In a sneak peek Thursday, Apple unveiled its new Magnificent Mile store on the banks of the Chicago River.

The official opening of the store at 401 N. Michigan Ave. will take place at 5 p.m. Friday, inviting fans of the tech giant to check out their favorite products in a space that Apple says will serve as a classroom and social spot.

The store is almost entirely transparent with the exception of its roof, which resembles an Apple laptop. Floor-to-ceiling windows flow into an outdoor space that leads to the river, connecting Michigan Avenue to the Chicago Riverwalk via Pioneer Plaza.

Staffed with 250 employees, the new store replaces Apple’s first flagship store in Chicago at 679 N. Michigan Ave., which closed on Wednesday.

Angela Ahrendts, Apple’s senior vice president of retail, said Thursday that the company worked closely with the city to create a space that would revitalize the Riverwalk when designing the structure with London-based architects Foster and Partners.


“The whole idea is that the plaza comes down quite gently to the river,” said Stefan Behling, a partner at the architecture firm. “You literally blur the boundaries between inside and outside.”

Inside, the two-level store features retail “avenues” for browsing items, where new “Creative Pros” will lead lessons in gaming, coding, music and photography.
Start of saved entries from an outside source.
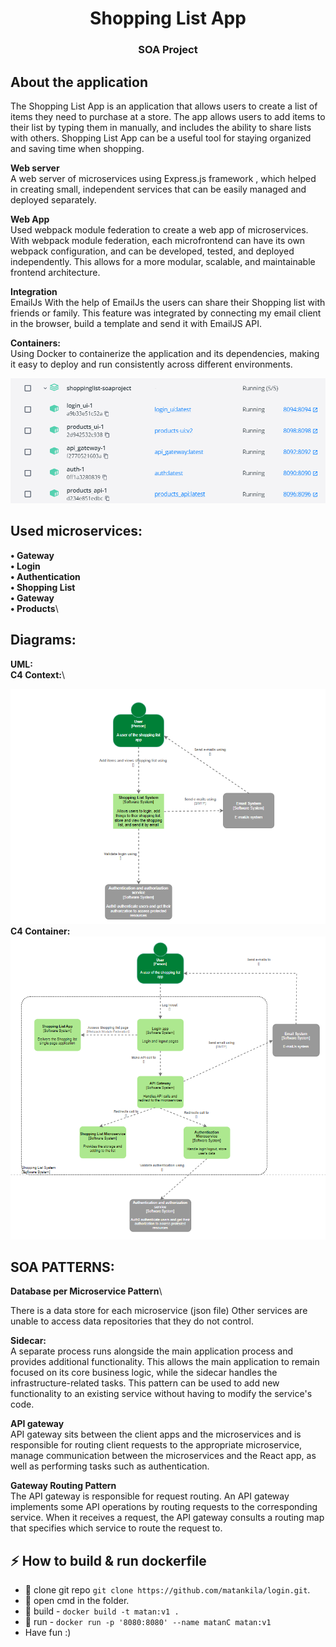 <h1 align="center">Shopping List App</h1>
<h3 align="center">SOA Project</h3>

## About the application
The Shopping List App is an application that allows users to create a list of items they need to purchase at a store. The app allows users to add items to their list by typing them in manually, and includes the ability to share lists with others. Shopping List App can be a useful tool for staying organized and saving time when shopping.

**Web server**\
A web server of microservices using Express.js framework , which helped in creating small, independent services that can be easily managed and deployed separately.

**Web App**\
Used webpack module federation to create a web app of microservices. With webpack module federation, each microfrontend can have its own webpack configuration, and can be developed, tested, and deployed independently. This allows for a more modular, scalable, and maintainable frontend architecture.

**Integration**\
EmailJs
With the help of EmailJs the users can share their Shopping list with friends or family. This feature was integrated by connecting my email client in the browser, build a template and send it with EmailJS API.

**Containers:**\
Using Docker to containerize the application and its dependencies, making it easy to deploy and run consistently across different environments.

![Containers](utils/Containers.png)

## Used microservices:
**•	Gateway**\
**•	Login**\
**•	Authentication**\
**•	Shopping List**\
**•	Gateway**\
**•	Products**\

## Diagrams:
**UML:**\
**C4 Context:**\

![C4Context](utils/C4Context.png)
**C4 Container:**\
![C4Container](utils/C4Container.png)

## SOA PATTERNS:
**Database per Microservice Pattern**\

There is a data store for each microservice (json file) Other services are unable to access data repositories that they do not control. 

**Sidecar:**\
A separate process runs alongside the main application process and provides additional functionality. This allows the main application to remain focused on its core business logic, while the sidecar handles the infrastructure-related tasks. This pattern can be used to add new functionality to an existing service without having to modify the service's code.

**API gateway**\
API gateway sits between the client apps and the microservices and is responsible for routing client requests to the appropriate microservice, manage communication between the microservices and the React app, as well as performing tasks such as authentication. 

**Gateway Routing Pattern**\
The API gateway is responsible for request routing. An API gateway implements some API operations by routing requests to the corresponding service. When it receives a request, the API gateway consults a routing map that specifies which service to route the request to. 



## :zap: How to build & run dockerfile
* :fork_and_knife: clone git repo `git clone https://github.com/matankila/login.git`.
* :microscope: open cmd in the folder.  
* :hammer: build - `docker build -t matan:v1 .`
* :runner: run   - `docker run -p '8080:8080' --name matanC matan:v1`
* Have fun :)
A first-of-its-kind “genius gallery” offers a bird’s-eye view of events, classes, and the river, overlooking the “forum” — a “flexible” space that Apple says it will use for socializing, networking and learning from an in-store programming series called Today at Apple.

According to Hashem Bajwa, director of Today at Apple, the series is designed to teach Apple users how technology can help them improve their craft. Bajwa also said it’s also meant to build community connections in Chicago.

The store will be the first to have a city-specific education venture, called The Chicago Series. Beginning Oct. 23, Apple will host local organizations and non-profits for hands-on, technology based courses.

“We hope the community feels this is a beautiful place for them to discover things,” Bajwa said.